84. Fluent Forever: How To Learn Any Language Fast and Never Forget It by Gabriel Wyner
I try to read every language learning book that comes out as soon as possible after its publication date. I was not aware of this one until I ran into it quite serendipitously at a small mom and pop bookshop in SoHo recently while waiting to meet my good friend Alan for dinner at a local Israeli food joint.
As a language teacher (beginning Cantonese Chinese to non-native speakers for 3 years now and beginning spoken Mandarin Chinese to non-native speakers as of this past week (this is my first semester teaching that dialect)), I am usually not particularly impressed by popular books on language learning techniques and resources. Case in point, my personal opinion about Rosetta Stone, which I view as an excellent resource for intermediate and advanced learners but just about the worst method ever for absolute beginners. However, I was VERY impressed with this book -- so impressed that I intend to reread it this fall and contact the author to hopefully interview him for my foreign language learning blog, which I also plan to develop into a fully-funtional internet learning portal in 2015.
Because of my need to keep these reviews short, due to the fact that my life recently exploded with unintended and unforeseen time-suckers and I "shouldn't" even be using this time right now to type this entry, I will summarize my impression of this book by saying this: if you are interested in learning how to mount a multi-pronged approach to learning your foreign language or languages of choice right now in 2014 / almost 2015, THIS would be one of the first books you should read, especially if you are a Youtube / Skye / social media-savvy so-and-so and would like to spend a good portion of your time using these resources, along with various apps and electronic flashcard resources in your studies. Feel free to comment on this entry and I will elaborate if there is any interest.

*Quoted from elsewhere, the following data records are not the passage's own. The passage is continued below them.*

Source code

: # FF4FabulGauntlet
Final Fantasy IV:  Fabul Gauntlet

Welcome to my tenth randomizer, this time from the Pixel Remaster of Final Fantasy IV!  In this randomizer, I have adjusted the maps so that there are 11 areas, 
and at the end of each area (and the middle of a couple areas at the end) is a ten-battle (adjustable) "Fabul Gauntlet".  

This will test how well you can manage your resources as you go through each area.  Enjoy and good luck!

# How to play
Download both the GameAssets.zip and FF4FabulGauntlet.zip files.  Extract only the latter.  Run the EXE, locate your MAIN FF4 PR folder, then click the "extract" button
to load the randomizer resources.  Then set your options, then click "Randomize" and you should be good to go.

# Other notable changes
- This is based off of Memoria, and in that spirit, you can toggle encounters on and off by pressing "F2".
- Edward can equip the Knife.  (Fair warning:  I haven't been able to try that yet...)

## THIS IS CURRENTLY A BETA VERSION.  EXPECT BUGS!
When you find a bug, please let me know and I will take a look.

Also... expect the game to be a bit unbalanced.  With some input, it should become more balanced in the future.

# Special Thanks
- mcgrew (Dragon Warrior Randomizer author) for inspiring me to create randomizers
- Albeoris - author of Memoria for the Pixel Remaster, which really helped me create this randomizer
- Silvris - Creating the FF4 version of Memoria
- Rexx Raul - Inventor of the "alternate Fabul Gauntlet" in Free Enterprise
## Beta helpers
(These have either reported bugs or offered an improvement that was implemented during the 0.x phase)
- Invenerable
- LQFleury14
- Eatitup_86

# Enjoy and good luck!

For now, I need to move onto the next review.
85. The Catcher in the Rye by J.D. Salinger
Boy feels that the entire world is phony and that no one he knows except for his younger sister and at times his older brother (who has sold out, but is still loved) are "real" individuals, saying what they mean and living life as they intend to live it. Boy has a fist fight with an arrogant prep school classmate and is kicked out of his umpteenth high school. Boy has a couple of weeks before he is due home in New York City for semester break. Boy travels to NYC early, accidentally hires a prostitute who is younger than him, and gets into another fist fight with said hooker's pimp when boy refuses to pay an inflated price for a trick he didn't even take. Boy calls up several girls and guys that he knows from his past in the hopes that they might not be phony like everyone else. Boy sneaks into his house and runs into his kid sister, who sees right through his scam and wants to be a part of his adventure. Kid sister refuses to back down and threatens to run away with boy. Boy relents and waits for his parents' arrival, so he can have yet another confrontation about yet another failure in his young life.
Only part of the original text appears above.